That question has been my limiting belief for too long now. After all, blogging is about delighting those who think you have something valuable for them with original thoughts, insights and stuff they can’t find easily on the Internet.
In 2004 the role of blogs became mainstream and one of the early success stories was John Jantsch and his Duct Tape Marketing Blog. Instead of following the crowd with his blog written by just him, John cast an experts net out and invited hundreds to “try out” for a spot on his all-star blogging team. It was like a magazine with 10 top writers, all experts in their field and with followers already. John selected me, Georgia Patrick, for one of those top spots with the subtitle blog named “Customers Count.” It tapped into my pioneering work with CRM (customer relationship management) and my passion to light up minds with the one powerful truth that I learned from Martha Rogers, Ph.D.—“Everything is ephemeral. The only thing that is real is the customer.”

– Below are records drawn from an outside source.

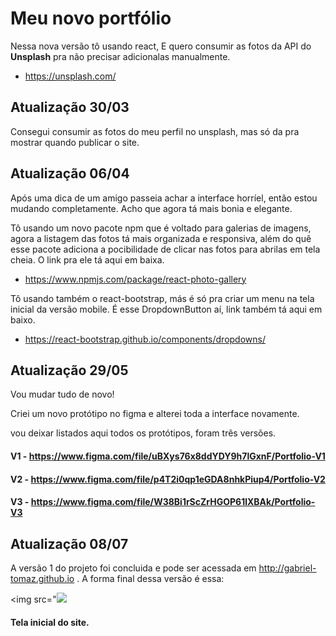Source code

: # Meu novo portfólio

Nessa nova versão tô usando react, E quero consumir as fotos da API do **Unsplash** pra não precisar adicionalas manualmente.

* https://unsplash.com/

## Atualização 30/03

Consegui consumir as fotos do meu perfil no unsplash, mas só da pra mostrar quando publicar o site.

## Atualização 06/04

Após uma dica de um amigo passeia achar a interface horríel, então estou mudando completamente. Acho que agora tá mais bonia
e elegante.

Tô usando um novo pacote npm que é voltado para galerias de imagens, agora a listagem das fotos tá mais organizada e responsiva, além do quê esse pacote adiciona a pocibilidade de clicar nas fotos para abrilas em tela cheia. O link pra ele tá aqui em baixa.

* https://www.npmjs.com/package/react-photo-gallery

Tô usando também o react-bootstrap, más é só pra criar um menu na tela inicial da versão mobile. É esse DropdownButton aí, link também tá aqui em baixo.

* https://react-bootstrap.github.io/components/dropdowns/

## Atualização 29/05

Vou mudar tudo de novo!

Criei um novo protótipo no figma e alterei toda a interface novamente.

vou deixar listados aqui todos os protótipos, foram três versões.

#### V1 - https://www.figma.com/file/uBXys76x8ddYDY9h7lGxnF/Portfolio-V1
#### V2 - https://www.figma.com/file/p4T2i0qp1eGDA8nhkPiup4/Portfolio-V2
#### V3 - https://www.figma.com/file/W38Bi1rScZrHGOP61lXBAk/Portfolio-V3

## Atualização 08/07

A versão 1 do projeto foi concluida e pode ser acessada em http://gabriel-tomaz.github.io .
A forma final dessa versão é essa: 

<img src="<img src="https://github.com/Gabriel-Tomaz/test-frontend-ciclic/blob/master/screenshots/Result.png">
#### Tela inicial do site.
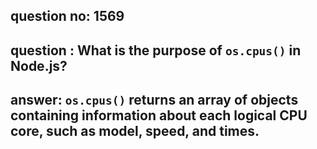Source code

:
      
## question no: 1569

## question : What is the purpose of `os.cpus()` in Node.js?

## answer: `os.cpus()` returns an array of objects containing information about each logical CPU core, such as model, speed, and times.
      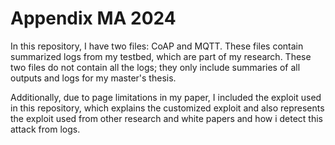 # Appendix MA 2024

In this repository, I have two files: CoAP and MQTT. These files contain summarized logs from my testbed, which are part of my research. These two files do not contain all the logs; they only include summaries of all outputs and logs for my master's thesis.

Additionally, due to page limitations in my paper, I included the exploit used in this repository, which explains the customized exploit and also represents the exploit used from other research and white papers and how i detect this attack from logs.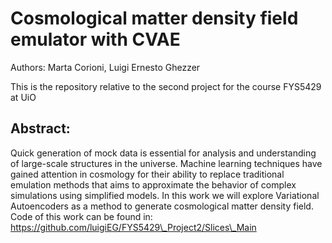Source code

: # Cosmological matter density field emulator with CVAE
Authors: Marta Corioni, Luigi Ernesto Ghezzer

This is the repository relative to the second project for the course FYS5429 at UiO 
## Abstract:
Quick generation of mock data is essential for analysis and understanding of large-scale structures in the universe. Machine learning techniques have gained attention in cosmology for their
ability to replace traditional emulation methods that aims to approximate the behavior of complex simulations using simplified models. In this work we will explore Variational Autoencoders as a method to generate cosmological matter density field. Code of this work can be found in: https://github.com/luigiEG/FYS5429\_Project2/Slices\_Main
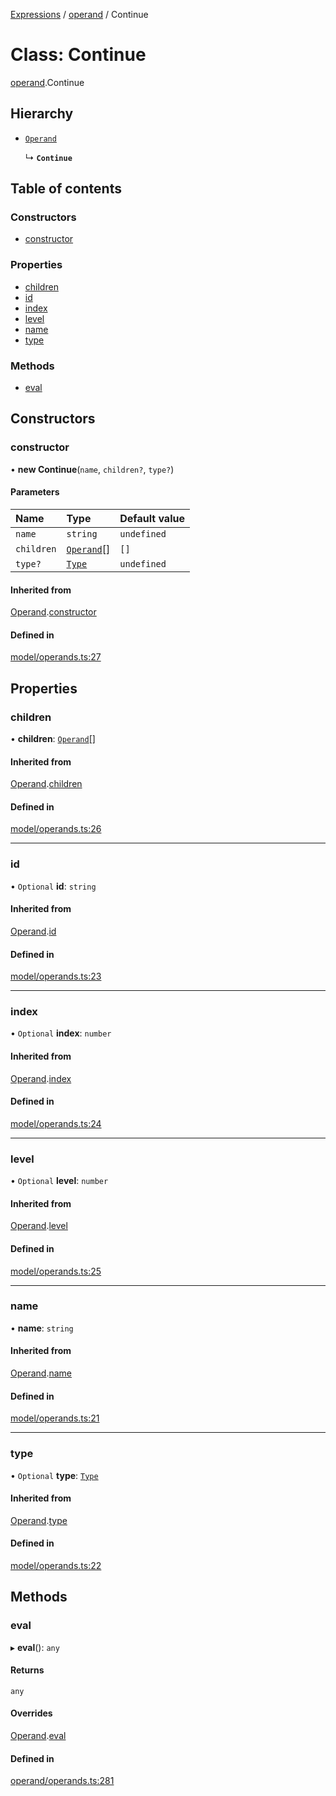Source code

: [Expressions](../README.md) / [operand](../modules/operand.md) / Continue

# Class: Continue

[operand](../modules/operand.md).Continue

## Hierarchy

- [`Operand`](model.Operand.md)

  ↳ **`Continue`**

## Table of contents

### Constructors

- [constructor](operand.Continue.md#constructor)

### Properties

- [children](operand.Continue.md#children)
- [id](operand.Continue.md#id)
- [index](operand.Continue.md#index)
- [level](operand.Continue.md#level)
- [name](operand.Continue.md#name)
- [type](operand.Continue.md#type)

### Methods

- [eval](operand.Continue.md#eval)

## Constructors

### constructor

• **new Continue**(`name`, `children?`, `type?`)

#### Parameters

| Name | Type | Default value |
| :------ | :------ | :------ |
| `name` | `string` | `undefined` |
| `children` | [`Operand`](model.Operand.md)[] | `[]` |
| `type?` | [`Type`](../modules/model.md#type) | `undefined` |

#### Inherited from

[Operand](model.Operand.md).[constructor](model.Operand.md#constructor)

#### Defined in

[model/operands.ts:27](https://github.com/FlavioLionelRita/3xpr/blob/a373ee9/src/lib/model/operands.ts#L27)

## Properties

### children

• **children**: [`Operand`](model.Operand.md)[]

#### Inherited from

[Operand](model.Operand.md).[children](model.Operand.md#children)

#### Defined in

[model/operands.ts:26](https://github.com/FlavioLionelRita/3xpr/blob/a373ee9/src/lib/model/operands.ts#L26)

___

### id

• `Optional` **id**: `string`

#### Inherited from

[Operand](model.Operand.md).[id](model.Operand.md#id)

#### Defined in

[model/operands.ts:23](https://github.com/FlavioLionelRita/3xpr/blob/a373ee9/src/lib/model/operands.ts#L23)

___

### index

• `Optional` **index**: `number`

#### Inherited from

[Operand](model.Operand.md).[index](model.Operand.md#index)

#### Defined in

[model/operands.ts:24](https://github.com/FlavioLionelRita/3xpr/blob/a373ee9/src/lib/model/operands.ts#L24)

___

### level

• `Optional` **level**: `number`

#### Inherited from

[Operand](model.Operand.md).[level](model.Operand.md#level)

#### Defined in

[model/operands.ts:25](https://github.com/FlavioLionelRita/3xpr/blob/a373ee9/src/lib/model/operands.ts#L25)

___

### name

• **name**: `string`

#### Inherited from

[Operand](model.Operand.md).[name](model.Operand.md#name)

#### Defined in

[model/operands.ts:21](https://github.com/FlavioLionelRita/3xpr/blob/a373ee9/src/lib/model/operands.ts#L21)

___

### type

• `Optional` **type**: [`Type`](../modules/model.md#type)

#### Inherited from

[Operand](model.Operand.md).[type](model.Operand.md#type)

#### Defined in

[model/operands.ts:22](https://github.com/FlavioLionelRita/3xpr/blob/a373ee9/src/lib/model/operands.ts#L22)

## Methods

### eval

▸ **eval**(): `any`

#### Returns

`any`

#### Overrides

[Operand](model.Operand.md).[eval](model.Operand.md#eval)

#### Defined in

[operand/operands.ts:281](https://github.com/FlavioLionelRita/3xpr/blob/a373ee9/src/lib/operand/operands.ts#L281)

That Duct Tape Marketing team blog was number one in the ratings for business blog for three years in a row. Maybe longer. It was a great ride and taught me blog success habits: 1) It’s not about you—it’s what your followers tell you they want; 2) Write every day and post at least twice a week; and 3) Work hard to stay authentic and never boring.
Fast forward to 10 years later. I started blogging again and stopped when I wasn’t convinced that I was igniting conversations. My excuse, looking back, was lame. I thought, Well by now everyone is blogging and there is more to read than anyone ever would. Who needs another blog?
I was reading more blogs! Others were reading more, plus sharing on tools created after my first tour of duty in John’s blogging army. Tools such as Facebook, Twitter and others.
The inspiration for the new blog came from three years of fascinating conversations with the CEOs and directors of certification enterprises, accreditation agencies, industry-standards gurus and credentialing professionals. These are the people on the front lines of every possible profession and line of work you can name or not even imagine yet. Their issues seem to impact every business and every career choice that millions make every day.
People are very complicated. You have to listen deeply to understand what they really want and need. The journey to write to those needs is never complete, but I have my compass and my maps. I know how to read the wind. So it’s time for a change.
This year, I’d like to try something new. I want to write on the five issues in the credentialing world that matter most to the clients we serve and the hundreds of organizations and collaborators that matter to them.
I want to write about the things that you care about, as honestly and helpfully as I can. I want to talk about the hard stuff, the things you are afraid to ask but want to know. I want to use my experience — the good and the bad, about what I’ve learned about the entire credentialing spectrum and the value of certifications to make it a little bit easier for someone else out there.
Join the conversation. Step into my list of the issues that matter most to you. Tell me which ones you want me to blog about. I boiled my initial list of 75 issues down to the 14 conversations that bubbled up most often in the past three years. Issues like microcredentialing, the business of certification, strategic thinking, accreditation readiness and disruptive change. Go ahead—weigh in and send me an email if you think of a burning issue not on the list.
I don’t want to complicate things, so it’s going to happen through good old-fashioned email to start. I’ve created a mailing list, so you can opt in if you want to. My writing is for you and for those who choose to participate in the conversation. No mind reading or guessing, so you’ll have to tell me what you want to see in this blog.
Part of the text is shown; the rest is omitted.